_PROMPT_
Could you show each line of the records that contains the word "château"?

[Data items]

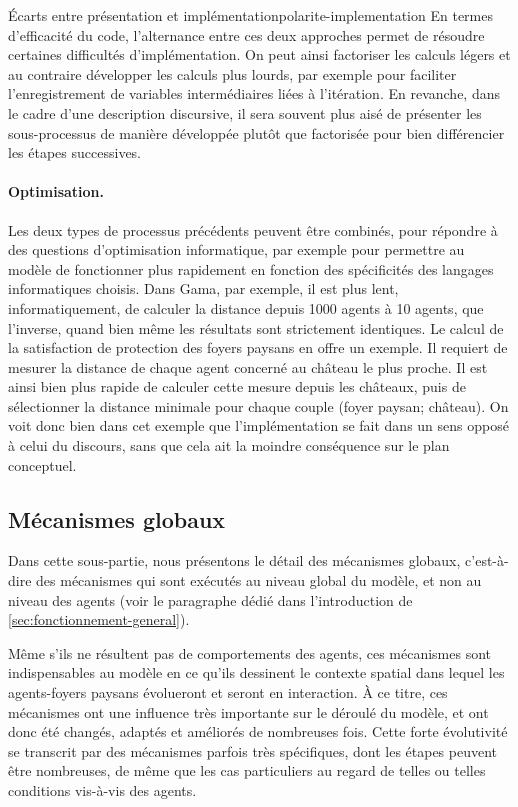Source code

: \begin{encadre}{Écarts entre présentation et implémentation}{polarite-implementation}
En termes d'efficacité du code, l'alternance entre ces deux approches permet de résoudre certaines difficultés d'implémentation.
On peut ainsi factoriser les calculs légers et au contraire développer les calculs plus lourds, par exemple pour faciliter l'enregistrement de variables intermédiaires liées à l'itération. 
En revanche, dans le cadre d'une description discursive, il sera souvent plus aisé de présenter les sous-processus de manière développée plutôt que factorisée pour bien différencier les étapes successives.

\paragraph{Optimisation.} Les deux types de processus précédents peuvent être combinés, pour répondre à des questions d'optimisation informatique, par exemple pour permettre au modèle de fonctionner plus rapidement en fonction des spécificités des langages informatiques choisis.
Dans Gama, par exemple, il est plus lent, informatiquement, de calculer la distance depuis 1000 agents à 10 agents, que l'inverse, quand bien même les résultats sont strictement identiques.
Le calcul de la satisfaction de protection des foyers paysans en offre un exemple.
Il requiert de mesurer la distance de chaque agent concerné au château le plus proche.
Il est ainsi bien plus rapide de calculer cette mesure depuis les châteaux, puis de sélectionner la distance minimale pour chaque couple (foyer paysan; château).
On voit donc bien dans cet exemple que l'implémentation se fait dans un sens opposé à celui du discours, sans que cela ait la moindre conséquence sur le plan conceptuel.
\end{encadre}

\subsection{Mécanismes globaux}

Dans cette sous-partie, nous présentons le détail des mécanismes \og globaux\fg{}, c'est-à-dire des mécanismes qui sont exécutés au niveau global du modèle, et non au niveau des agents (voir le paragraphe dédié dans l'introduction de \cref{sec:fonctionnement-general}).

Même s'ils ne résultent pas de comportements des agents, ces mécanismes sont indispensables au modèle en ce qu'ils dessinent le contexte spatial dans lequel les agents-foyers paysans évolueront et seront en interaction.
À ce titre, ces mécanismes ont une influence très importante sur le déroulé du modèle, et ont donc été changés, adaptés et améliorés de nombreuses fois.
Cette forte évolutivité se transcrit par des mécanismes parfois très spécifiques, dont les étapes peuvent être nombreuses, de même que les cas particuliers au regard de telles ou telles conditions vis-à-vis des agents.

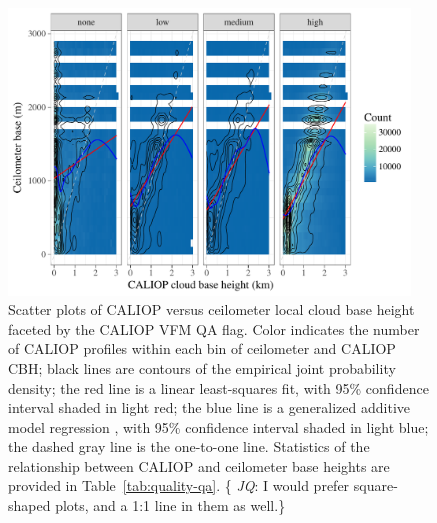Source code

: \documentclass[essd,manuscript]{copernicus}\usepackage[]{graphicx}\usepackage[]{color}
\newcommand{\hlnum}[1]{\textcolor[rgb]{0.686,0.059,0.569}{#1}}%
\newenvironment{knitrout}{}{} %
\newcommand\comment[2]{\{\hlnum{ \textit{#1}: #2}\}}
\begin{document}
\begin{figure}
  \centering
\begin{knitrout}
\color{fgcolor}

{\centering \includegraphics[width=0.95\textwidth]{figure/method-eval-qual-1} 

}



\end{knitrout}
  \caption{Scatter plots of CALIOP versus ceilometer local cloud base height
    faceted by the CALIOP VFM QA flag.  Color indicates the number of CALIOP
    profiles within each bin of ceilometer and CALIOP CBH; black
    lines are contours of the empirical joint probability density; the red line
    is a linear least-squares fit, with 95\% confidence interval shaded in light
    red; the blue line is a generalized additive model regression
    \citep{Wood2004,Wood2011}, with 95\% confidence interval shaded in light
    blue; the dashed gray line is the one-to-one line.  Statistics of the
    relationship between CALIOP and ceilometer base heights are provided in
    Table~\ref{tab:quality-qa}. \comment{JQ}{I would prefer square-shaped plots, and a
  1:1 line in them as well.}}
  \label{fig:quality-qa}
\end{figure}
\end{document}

_TASK RESPONSE_
Il requiert de mesurer la distance de chaque agent concerné au château le plus proche.
Il est ainsi bien plus rapide de calculer cette mesure depuis les châteaux, puis de sélectionner la distance minimale pour chaque couple (foyer paysan; château).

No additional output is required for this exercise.